**Problem to work on**
Which lines below contain "lstset"? Pull them out.

** The data follows **

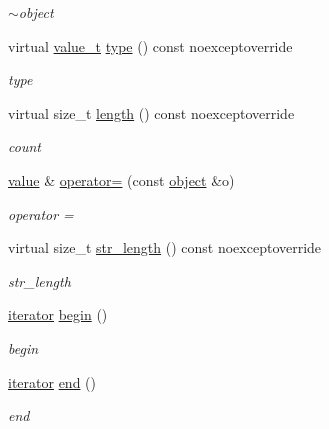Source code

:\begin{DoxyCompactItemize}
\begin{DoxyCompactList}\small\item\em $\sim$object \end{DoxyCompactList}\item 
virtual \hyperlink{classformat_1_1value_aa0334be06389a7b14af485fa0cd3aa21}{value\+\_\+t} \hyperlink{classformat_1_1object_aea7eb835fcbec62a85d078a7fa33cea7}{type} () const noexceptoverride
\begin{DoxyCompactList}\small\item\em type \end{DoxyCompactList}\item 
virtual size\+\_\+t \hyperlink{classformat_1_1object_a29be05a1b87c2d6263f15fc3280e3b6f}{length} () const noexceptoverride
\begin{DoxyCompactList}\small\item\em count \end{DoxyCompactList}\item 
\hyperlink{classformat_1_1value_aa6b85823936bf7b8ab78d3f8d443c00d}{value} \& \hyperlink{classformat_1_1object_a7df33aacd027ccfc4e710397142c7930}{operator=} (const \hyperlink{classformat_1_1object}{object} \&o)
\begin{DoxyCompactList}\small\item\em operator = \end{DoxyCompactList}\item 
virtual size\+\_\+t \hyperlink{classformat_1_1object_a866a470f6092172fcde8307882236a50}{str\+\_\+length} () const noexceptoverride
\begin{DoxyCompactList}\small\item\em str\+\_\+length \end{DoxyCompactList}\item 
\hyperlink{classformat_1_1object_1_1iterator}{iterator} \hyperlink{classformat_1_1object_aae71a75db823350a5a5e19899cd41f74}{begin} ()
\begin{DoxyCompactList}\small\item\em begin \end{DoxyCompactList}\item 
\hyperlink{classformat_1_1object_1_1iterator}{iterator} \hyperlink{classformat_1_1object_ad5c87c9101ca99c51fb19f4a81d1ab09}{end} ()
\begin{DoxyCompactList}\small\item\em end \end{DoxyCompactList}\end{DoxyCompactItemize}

** End of The data **
** The data follows **

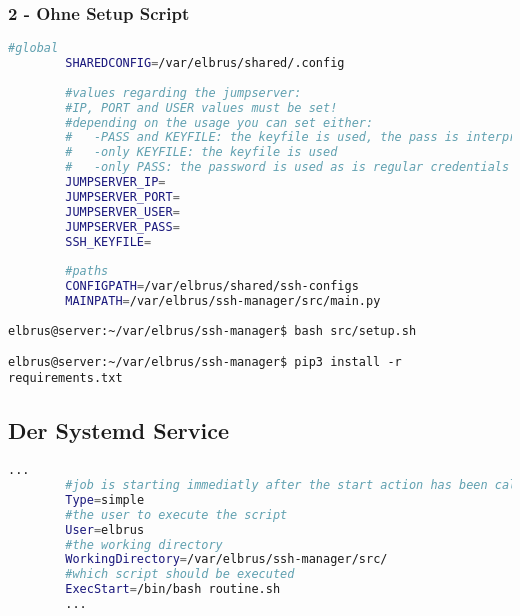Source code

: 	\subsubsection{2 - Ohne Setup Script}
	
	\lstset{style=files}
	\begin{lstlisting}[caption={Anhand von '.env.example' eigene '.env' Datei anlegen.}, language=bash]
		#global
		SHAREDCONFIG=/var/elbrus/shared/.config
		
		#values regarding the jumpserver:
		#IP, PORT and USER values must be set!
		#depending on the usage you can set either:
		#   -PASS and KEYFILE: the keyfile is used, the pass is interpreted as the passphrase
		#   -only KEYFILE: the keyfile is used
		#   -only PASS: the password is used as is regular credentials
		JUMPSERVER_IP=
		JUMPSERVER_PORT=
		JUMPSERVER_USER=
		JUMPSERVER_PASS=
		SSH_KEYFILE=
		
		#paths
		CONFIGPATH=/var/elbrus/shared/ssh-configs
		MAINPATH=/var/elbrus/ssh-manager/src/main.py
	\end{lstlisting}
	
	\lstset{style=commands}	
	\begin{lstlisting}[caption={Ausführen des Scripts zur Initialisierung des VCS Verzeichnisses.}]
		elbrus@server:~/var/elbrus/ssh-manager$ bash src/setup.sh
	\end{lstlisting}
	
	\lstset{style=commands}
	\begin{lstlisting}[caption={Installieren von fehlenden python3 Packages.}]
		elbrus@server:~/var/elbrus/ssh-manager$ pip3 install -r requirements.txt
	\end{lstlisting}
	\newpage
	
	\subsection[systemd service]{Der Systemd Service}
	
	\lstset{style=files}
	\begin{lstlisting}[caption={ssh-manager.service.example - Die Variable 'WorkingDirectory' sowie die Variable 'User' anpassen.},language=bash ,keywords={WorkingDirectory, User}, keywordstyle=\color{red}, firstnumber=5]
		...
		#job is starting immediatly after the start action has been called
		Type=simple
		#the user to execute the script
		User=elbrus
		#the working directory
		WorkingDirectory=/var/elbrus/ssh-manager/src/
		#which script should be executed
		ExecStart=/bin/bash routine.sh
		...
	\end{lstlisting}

** End of The data **

**Task answer**
	\lstset{style=files}
	\lstset{style=commands}	
	\lstset{style=commands}
	\lstset{style=files}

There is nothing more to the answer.